Neil Slatter

Personal information
- Full name: Neil John Slatter
- Date of birth: 30 May 1964 (age 61)
- Place of birth: Cardiff, Wales
- Position: Defender

Youth career
- Bristol Rovers

Senior career*
- Years: Team / Apps / (Gls)
- 1980–1985: Bristol Rovers / 148 / (4)
- 1985–1990: Oxford United / 91 / (6)
- 1990: → A.F.C. Bournemouth (loan) / 6 / (0)
- Total:  / 245 / (10)

International career
- Wales Under-21 / 6 / (0)
- 1983–1989: Wales / 22 / (2)

= Neil Slatter =

Welsh footballer

Neil Slatter (born 30 May 1964, in Cardiff) is a Welsh former professional footballer, who played at left back.

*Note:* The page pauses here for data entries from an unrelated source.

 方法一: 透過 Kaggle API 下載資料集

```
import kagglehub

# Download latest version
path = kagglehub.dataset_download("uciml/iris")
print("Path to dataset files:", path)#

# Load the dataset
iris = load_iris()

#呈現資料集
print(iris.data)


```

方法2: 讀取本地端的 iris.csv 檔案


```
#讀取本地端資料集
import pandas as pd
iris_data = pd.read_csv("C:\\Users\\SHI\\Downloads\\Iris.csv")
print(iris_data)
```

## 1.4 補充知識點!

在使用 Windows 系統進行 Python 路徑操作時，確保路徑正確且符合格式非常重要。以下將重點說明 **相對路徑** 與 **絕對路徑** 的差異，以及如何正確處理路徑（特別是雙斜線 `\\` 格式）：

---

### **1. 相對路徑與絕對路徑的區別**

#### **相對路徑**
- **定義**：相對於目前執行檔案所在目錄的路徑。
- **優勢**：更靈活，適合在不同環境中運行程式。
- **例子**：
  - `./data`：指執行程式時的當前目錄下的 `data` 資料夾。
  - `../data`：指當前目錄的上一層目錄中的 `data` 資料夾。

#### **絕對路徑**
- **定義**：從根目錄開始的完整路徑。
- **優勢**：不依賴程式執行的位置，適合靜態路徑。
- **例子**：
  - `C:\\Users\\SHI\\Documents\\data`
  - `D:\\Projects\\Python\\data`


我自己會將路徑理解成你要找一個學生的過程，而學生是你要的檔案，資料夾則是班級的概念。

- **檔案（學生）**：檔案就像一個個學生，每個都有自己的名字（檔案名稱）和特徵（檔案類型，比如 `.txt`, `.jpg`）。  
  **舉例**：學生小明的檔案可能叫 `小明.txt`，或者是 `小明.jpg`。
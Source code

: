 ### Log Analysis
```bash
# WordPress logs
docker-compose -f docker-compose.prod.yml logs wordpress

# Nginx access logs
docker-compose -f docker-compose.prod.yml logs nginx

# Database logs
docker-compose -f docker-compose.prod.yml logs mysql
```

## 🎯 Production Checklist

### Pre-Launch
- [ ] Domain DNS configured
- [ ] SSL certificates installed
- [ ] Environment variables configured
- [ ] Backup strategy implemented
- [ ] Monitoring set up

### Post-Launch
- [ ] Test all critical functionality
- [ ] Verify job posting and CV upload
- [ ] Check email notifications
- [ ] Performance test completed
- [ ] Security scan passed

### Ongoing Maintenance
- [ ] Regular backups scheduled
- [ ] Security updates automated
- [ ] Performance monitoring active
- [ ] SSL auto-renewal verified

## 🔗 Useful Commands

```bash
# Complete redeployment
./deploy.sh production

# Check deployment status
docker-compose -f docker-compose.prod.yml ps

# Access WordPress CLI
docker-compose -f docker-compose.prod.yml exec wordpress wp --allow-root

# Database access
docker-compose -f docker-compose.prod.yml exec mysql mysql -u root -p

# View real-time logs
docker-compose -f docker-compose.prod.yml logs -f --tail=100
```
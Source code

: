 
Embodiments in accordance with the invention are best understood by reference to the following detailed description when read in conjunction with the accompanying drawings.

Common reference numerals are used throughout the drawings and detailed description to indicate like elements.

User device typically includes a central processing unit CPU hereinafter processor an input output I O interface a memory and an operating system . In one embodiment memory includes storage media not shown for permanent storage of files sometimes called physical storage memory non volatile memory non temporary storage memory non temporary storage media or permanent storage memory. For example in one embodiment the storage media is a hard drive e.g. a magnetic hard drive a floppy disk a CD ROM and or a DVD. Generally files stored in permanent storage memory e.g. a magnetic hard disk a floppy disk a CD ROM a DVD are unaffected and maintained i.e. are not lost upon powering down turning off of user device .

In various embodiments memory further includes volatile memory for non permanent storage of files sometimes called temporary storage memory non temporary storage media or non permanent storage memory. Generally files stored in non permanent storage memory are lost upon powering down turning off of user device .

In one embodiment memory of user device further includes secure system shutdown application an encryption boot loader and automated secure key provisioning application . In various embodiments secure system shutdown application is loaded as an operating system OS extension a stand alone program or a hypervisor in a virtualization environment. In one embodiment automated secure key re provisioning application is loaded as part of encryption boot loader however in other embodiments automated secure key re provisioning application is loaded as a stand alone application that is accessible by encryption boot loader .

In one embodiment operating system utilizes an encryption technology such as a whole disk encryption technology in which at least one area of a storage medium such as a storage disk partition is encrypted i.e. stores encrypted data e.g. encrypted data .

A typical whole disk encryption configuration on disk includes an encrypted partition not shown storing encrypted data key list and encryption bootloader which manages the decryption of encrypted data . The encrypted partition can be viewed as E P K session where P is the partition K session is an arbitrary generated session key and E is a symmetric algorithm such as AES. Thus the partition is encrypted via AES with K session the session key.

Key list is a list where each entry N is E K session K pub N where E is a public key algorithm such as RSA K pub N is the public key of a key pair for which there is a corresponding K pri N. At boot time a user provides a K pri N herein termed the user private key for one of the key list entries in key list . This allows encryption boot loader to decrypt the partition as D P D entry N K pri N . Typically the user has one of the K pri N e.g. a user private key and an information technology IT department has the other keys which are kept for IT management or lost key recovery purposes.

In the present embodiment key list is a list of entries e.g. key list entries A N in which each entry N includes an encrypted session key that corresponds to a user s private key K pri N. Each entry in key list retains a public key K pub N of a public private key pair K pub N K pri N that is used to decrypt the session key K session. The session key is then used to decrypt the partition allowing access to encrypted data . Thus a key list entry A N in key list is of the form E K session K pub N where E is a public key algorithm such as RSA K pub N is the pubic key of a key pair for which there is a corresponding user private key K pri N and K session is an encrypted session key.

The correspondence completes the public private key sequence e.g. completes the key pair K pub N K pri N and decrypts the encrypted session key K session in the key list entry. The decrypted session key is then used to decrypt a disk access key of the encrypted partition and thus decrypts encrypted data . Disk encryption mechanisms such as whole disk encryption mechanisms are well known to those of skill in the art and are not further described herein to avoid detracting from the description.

He began his career with Bristol Rovers in 1980, where he remained for five years before moving on to Oxford United. He also had a loan spell with A.F.C. Bournemouth in 1990, and ended his career after making a single appearance for Gloucester City.

Rise to fame

At the age of 16 Slatter furthered his career by being spotted and being chosen to play for the Wales national football team along with Ian Rush and Mark Hughes. Slatter became the youngest player to represent Wales at that time. In all, he was capped 21 times for his country.

Health Issues

Slatter suffered a severe knee injury which ended his career in 1991 at the age of 27.